From 3909c0ef0fb95eb3587637a4ebfc00bb798b6c33 Mon Sep 17 00:00:00 2001
From: Tim Band <t.b@ucl>
Date: Fri, 8 May 2026 19:59:17 +0100
Subject: [PATCH 1/2] Fixes #494: Speed up loading Varro * removed regexing
 every single original text in the DB * folded original text denormalization
 added * migration 0056 made reversible * weakened a couple of tests (sorry)

---
 .../migrations/0056_faceted_search.py         |   9 +-
 .../migrations/0076_add_folded_text.py        |  47 ++++++
 src/rard/research/models/original_text.py     |  12 +-
 src/rard/research/tests/views/test_search.py  |   5 -
 src/rard/research/views/search.py             | 151 ++++--------------
 src/rard/utils/text_processors.py             |  56 +++++++
 6 files changed, 156 insertions(+), 124 deletions(-)

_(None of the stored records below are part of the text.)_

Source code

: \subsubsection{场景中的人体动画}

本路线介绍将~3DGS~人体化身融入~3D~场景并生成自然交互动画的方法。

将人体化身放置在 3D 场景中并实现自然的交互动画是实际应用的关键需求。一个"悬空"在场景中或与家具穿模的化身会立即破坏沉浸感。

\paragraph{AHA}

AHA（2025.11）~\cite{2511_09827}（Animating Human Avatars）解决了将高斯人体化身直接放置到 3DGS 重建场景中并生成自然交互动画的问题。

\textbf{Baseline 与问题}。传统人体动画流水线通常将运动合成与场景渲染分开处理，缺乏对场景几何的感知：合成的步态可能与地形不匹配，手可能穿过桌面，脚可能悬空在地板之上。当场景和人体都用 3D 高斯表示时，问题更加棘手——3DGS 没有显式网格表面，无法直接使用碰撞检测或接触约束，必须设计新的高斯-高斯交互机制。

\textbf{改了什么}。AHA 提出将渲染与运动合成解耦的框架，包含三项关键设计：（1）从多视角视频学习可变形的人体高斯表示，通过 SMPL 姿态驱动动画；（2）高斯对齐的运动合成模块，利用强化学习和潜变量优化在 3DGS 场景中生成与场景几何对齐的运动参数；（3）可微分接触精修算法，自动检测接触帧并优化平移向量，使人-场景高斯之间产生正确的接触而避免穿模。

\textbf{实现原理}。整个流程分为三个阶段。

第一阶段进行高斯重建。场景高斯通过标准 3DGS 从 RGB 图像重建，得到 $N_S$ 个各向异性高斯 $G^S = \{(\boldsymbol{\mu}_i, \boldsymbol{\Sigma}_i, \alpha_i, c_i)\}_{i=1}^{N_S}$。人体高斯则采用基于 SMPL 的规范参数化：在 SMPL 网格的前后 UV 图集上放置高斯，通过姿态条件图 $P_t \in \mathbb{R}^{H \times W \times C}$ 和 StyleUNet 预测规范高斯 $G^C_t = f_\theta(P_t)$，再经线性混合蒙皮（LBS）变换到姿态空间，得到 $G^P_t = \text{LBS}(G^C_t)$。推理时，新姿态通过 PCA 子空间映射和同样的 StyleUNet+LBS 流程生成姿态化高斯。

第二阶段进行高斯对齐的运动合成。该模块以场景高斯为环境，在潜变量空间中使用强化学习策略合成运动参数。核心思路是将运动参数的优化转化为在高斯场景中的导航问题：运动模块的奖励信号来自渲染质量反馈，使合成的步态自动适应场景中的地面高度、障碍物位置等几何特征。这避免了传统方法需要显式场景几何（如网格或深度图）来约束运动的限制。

 create mode 100644 src/rard/research/migrations/0076_add_folded_text.py

diff --git a/src/rard/research/migrations/0056_faceted_search.py b/src/rard/research/migrations/0056_faceted_search.py
index 21e3b19ed..e8ef4b7c1 100644
--- a/src/rard/research/migrations/0056_faceted_search.py
+++ b/src/rard/research/migrations/0056_faceted_search.py
@@ -5,6 +5,10 @@
 from rard.utils.text_processors import make_plain_text
 
 
+def noop(_apps, _schema_editor):
+    return
+
+
 def save_objects_with_plain_text_fields(apps, schema_editor):
     db_alias = schema_editor.connection.alias
     Antiquarian = apps.get_model("research", "Antiquarian")

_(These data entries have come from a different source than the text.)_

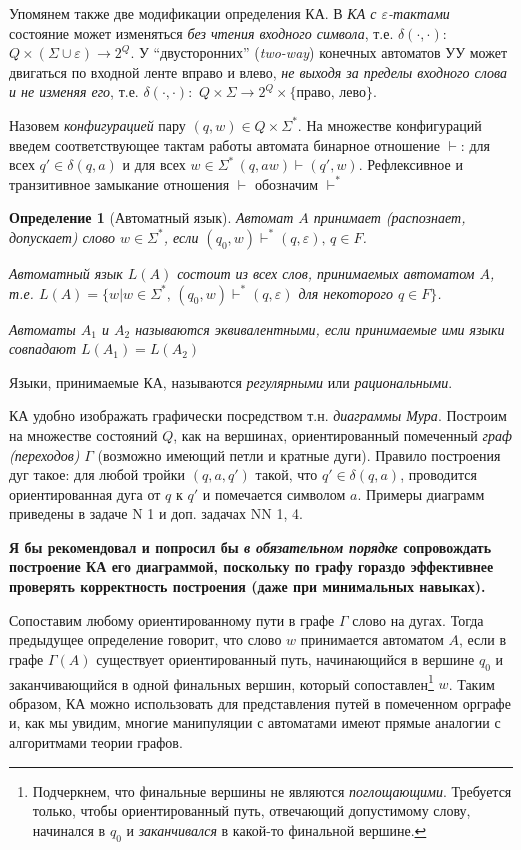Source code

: \documentclass[10pt,twocolumn]{article}
\let\eps\varepsilon
\def\s{\Sigma }
\newtheorem{Definition}{Определение}
\begin{document}
{Упомянем также две модификации
определения КА. В {\em КА с  $\eps$-тактами} состояние может изменяться {\em без чтения входного символа},
т.е. $\delta(\cdot,\cdot):$ $Q \times (\s\cup\eps) \to 2^Q$.
У ``двусторонних'' ({\em two-way}) конечных автоматов УУ может двигаться по входной ленте вправо и влево, 
{\em не выходя за пределы входного слова и не изменяя его}, т.е. 
$\delta(\cdot,\cdot):$ $Q \times \s \to 2^Q\times \{\mbox{право, лево}\}$. 


Назовем {\em конфигурацией} пару $(q,w) \in Q \times \s^*$.
На множестве конфигураций введем соответствующее тактам работы
автомата бинарное отношение $\vdash$:  для всех $q'
\in \delta(q,a)$ и для всех $w \in \s^* \, (q,aw) \vdash (q',w)$.
Рефлексивное и транзитивное замыкание отношения $\vdash$ обозначим
$\vdash^*$

\begin{Definition}[Автоматный язык]
Автомат $A$ {\em принимает (рас\-по\-знает, допускает)} слово $w \in \s^*$,
если $(q_0,w) \vdash^* (q,\eps), \, q \in F$.

Автоматный язык $L(A)$ состоит из всех слов, принимаемых
автоматом $A$, т.е. $L(A) = \{w|w \in \s^*, \, (q_0,w) \vdash^*
(q,\eps)$ для неко\-то\-ро\-го $q \in F\}$.

Автоматы $A_1$ и $A_2$ называются эквивалентными, если при\-ни\-маемые ими
языки совпадают $L(A_1)=L(A_2)$
\end{Definition}

Языки, принимаемые КА, называются  \textit{регулярными}
или \textit{рациональными}.

КА удобно изображать графически посредством т.н. {\em диаграммы Мура}.
Построим на множестве состояний $Q$, как на вершинах,
ориенти\-ро\-ванный помеченный {\em граф (переходов)} $\Gamma$ (возможно
имеющий петли и кратные дуги). Правило построения дуг такое: для любой
тройки $(q,a,q')$ такой, что $q' \in \delta(q,a)$, проводится
ориентированная дуга от $q$ к $q'$ и помечается символом $a$.
Примеры диаграмм приведены в задаче N 1 и доп. задачах {NN 1, 4}.

{\large {\bf Я бы рекомендовал и попросил бы {\em в обязательном порядке} сопровождать построение КА его диаграммой,
поскольку по графу гораздо эффективнее проверять корректность построения (даже при минимальных навыках).}}


Сопоставим любому ориентированному пути в графе $\Gamma$
слово на дугах. Тогда предыдущее определение говорит, что слово $w$
принимается автоматом $A$, если в графе $\Gamma(A)$ существует
ориентированный путь, начинающийся в вершине $q_0$ и  за\-канчивающийся в
одной финальных вершин, который сопостав\-лен\footnote{Подчеркнем,
что финальные вершины не являются {\em погло\-ща\-ющими}. Требуется только,
чтобы ориентированный путь, отвеча\-ю\-щий допустимому слову, начинался в
$q_0$ и {\em заканчивался} в какой-то финальной вершине.} $w$.
Таким образом, КА можно использовать для представления путей в помеченном орграфе и, как мы увидим, многие 
манипуляции с автоматами имеют прямые аналогии с алгоритмами теории графов.

}
\end{document}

@@ -105,5 +109,8 @@ class Migration(migrations.Migration):
             name='plain_introduction',
             field=models.TextField(default=''),
         ),
-        migrations.RunPython(save_objects_with_plain_text_fields),
+        migrations.RunPython(
+            code=save_objects_with_plain_text_fields,
+            reverse_code=noop,
+        ),
     ]
diff --git a/src/rard/research/migrations/0076_add_folded_text.py b/src/rard/research/migrations/0076_add_folded_text.py
new file mode 100644
index 000000000..e4e2be7fa
--- /dev/null
+++ b/src/rard/research/migrations/0076_add_folded_text.py
@@ -0,0 +1,47 @@
+# Generated by Django 3.2 on 2026-05-08 12:07
+
+from django.db import migrations, models
+from rard.utils.text_processors import fold_latin_and_remove_punctuation
+
+def noop(_apps, _schema_editor):
+    return
+
+
+def add_folded_text_fields(apps, schema_editor):
+    db_alias = schema_editor.connection.alias
+    OriginalText = apps.get_model("research", "OriginalText")
+    for object in OriginalText.objects.using(db_alias).all():
+        if object.plain_content:
+            object.folded_content = fold_latin_and_remove_punctuation(object.plain_content)
+            object.save()
+    HistoricalOriginalText = apps.get_model(
+        'research', 'HistoricalOriginalText'
+    )
+    for object in HistoricalOriginalText.objects.using(db_alias).all():
+        if object.plain_content:
+            object.folded_content = fold_latin_and_remove_punctuation(object.plain_content)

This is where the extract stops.